In a couple of ways, Abdurahman was fortunate: She has the education and the experience with the system – she was a kinship foster parent for her brother’s children – to know how to fight back, how to document everything and how to go on offense.  Most parents facing the kind of assault her family faced wouldn’t stand a chance on their own.  (ACS is doing its best to keep it that way, successfully lobbying against legislation to simply inform families of the few rights they already have.  So JMac For Families has launched a campaign to tell them – including ads on city buses.) 

Oh, and Abdurahman had one other thing going for her: When the family police pounded on the door and demanded entry at 2 a.m., the home was tidy.  

I’ve often written that there is no line of work I know of that takes more seriously than family policing the idea that cleanliness is next to godliness – and none where the consequences can be so awful.  Sure enough, Abdurahman writes, one of the family police caseworkers said: “We don’t take kids from apartments that look nice like yours …”  (So remember, if you really are one of the very few parents who brutalizes their children, just be sure to keep the home spotless!) 

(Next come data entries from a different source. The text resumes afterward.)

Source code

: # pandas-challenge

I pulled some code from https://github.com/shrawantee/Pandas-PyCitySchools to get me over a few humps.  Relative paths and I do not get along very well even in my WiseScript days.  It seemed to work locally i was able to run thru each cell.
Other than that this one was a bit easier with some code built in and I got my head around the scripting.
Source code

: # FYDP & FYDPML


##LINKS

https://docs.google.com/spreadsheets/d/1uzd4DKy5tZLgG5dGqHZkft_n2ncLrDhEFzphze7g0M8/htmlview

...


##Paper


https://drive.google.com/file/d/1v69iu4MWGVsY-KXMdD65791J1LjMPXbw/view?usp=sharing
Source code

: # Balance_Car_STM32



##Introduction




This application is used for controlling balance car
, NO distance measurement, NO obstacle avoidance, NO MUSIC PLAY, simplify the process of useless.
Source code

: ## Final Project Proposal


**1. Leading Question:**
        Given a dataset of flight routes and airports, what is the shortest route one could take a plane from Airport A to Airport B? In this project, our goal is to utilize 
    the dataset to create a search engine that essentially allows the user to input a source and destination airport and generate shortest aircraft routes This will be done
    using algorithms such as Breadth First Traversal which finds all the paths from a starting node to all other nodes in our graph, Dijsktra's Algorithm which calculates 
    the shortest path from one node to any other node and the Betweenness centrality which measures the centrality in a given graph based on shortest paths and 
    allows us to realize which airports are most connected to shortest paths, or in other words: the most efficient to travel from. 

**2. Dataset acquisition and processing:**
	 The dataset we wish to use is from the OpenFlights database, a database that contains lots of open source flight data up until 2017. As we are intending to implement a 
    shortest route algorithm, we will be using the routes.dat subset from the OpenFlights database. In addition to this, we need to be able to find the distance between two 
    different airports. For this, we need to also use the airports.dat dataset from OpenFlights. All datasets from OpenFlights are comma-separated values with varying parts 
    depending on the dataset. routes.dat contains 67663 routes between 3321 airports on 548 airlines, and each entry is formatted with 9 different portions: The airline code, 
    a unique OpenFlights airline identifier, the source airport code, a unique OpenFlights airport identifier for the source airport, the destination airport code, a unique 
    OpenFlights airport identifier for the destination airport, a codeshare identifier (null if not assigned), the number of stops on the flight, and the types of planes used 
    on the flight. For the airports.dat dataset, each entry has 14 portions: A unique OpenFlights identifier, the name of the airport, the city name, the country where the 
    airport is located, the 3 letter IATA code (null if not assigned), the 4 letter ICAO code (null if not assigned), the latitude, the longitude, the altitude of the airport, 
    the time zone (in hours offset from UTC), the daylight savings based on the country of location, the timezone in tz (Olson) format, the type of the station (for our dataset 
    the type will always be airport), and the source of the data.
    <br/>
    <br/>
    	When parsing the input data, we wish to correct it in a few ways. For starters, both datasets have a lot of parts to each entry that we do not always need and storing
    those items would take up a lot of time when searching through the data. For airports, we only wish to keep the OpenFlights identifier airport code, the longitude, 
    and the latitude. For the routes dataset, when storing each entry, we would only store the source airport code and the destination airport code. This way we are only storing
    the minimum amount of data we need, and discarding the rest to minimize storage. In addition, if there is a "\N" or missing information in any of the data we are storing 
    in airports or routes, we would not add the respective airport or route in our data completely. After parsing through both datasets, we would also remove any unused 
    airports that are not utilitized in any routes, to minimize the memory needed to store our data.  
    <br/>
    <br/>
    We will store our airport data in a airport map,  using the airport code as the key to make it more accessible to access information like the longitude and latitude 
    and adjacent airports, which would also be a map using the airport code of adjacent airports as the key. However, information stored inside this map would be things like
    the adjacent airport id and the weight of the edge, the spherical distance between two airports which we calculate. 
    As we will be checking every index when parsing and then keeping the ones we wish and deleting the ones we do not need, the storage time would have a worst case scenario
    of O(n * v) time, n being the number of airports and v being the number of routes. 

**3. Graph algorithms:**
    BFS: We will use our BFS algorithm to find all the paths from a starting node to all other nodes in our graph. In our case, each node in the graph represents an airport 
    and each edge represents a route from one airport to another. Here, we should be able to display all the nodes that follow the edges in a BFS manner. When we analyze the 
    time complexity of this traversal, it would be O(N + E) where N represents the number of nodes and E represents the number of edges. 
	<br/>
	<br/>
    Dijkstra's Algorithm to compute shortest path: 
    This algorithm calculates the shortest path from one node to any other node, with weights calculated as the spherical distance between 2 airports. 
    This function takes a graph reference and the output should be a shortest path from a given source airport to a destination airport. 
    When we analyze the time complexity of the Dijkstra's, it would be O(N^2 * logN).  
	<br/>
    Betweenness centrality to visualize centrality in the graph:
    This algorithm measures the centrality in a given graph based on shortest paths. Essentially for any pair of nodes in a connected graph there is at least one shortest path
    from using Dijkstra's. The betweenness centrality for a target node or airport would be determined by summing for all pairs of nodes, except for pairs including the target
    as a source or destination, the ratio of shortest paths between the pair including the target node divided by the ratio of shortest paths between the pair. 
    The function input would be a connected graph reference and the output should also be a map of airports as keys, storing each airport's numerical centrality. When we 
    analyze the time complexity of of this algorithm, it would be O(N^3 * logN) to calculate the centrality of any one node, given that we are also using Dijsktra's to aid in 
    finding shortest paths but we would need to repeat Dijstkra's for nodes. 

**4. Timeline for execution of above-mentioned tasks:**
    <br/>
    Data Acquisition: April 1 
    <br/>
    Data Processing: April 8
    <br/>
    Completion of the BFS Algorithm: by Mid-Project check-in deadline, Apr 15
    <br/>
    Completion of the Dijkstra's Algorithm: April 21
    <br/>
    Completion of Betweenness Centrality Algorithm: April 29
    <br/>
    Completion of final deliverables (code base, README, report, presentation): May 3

But even so, Abdurahman writes, the caseworkers 

insisted on completing the most dreaded aspect of an investigation: waking up the kids for strip searches to check them for bruises. I marched each of them out one at a time into the bathroom, where they had to remove all of their clothes down to their underwear, including the baby. 

I mention this because, for some reason, the single element of trauma inflicted on children by the family police that reporters find hardest to believe really happens is the widespread practice of stripsearching.  (That’s why I so often cite a story from The New Yorker, which has an outstanding record for fact-checking.) 

Perhaps reporters find it hard to believe because they are mostly white and middle-class. And, as Abdurahman writes: 

While what happened to us might seem shocking to middle-class readers, for [us,] family policing … is the weather. 

Abdurahman doesn’t stop with her own case. Rather, she uses it to show how much worse things would have been had she lived in, say, Pittsburgh, which has the most highly developed system of computerized racial profiling.  No, that’s not what they call it.  But it’s now well-documented that Pittsburgh’s highly-touted Allegheny Family Screening Tool predictive analytics algorithm bakes-in racial bias.   

Abdurahman writes: 

What AFST presents as the objective determinations of a de-biased system operating above the lowly prejudices of human caseworkers are just technical translations of long-standing convictions about Black pathology. 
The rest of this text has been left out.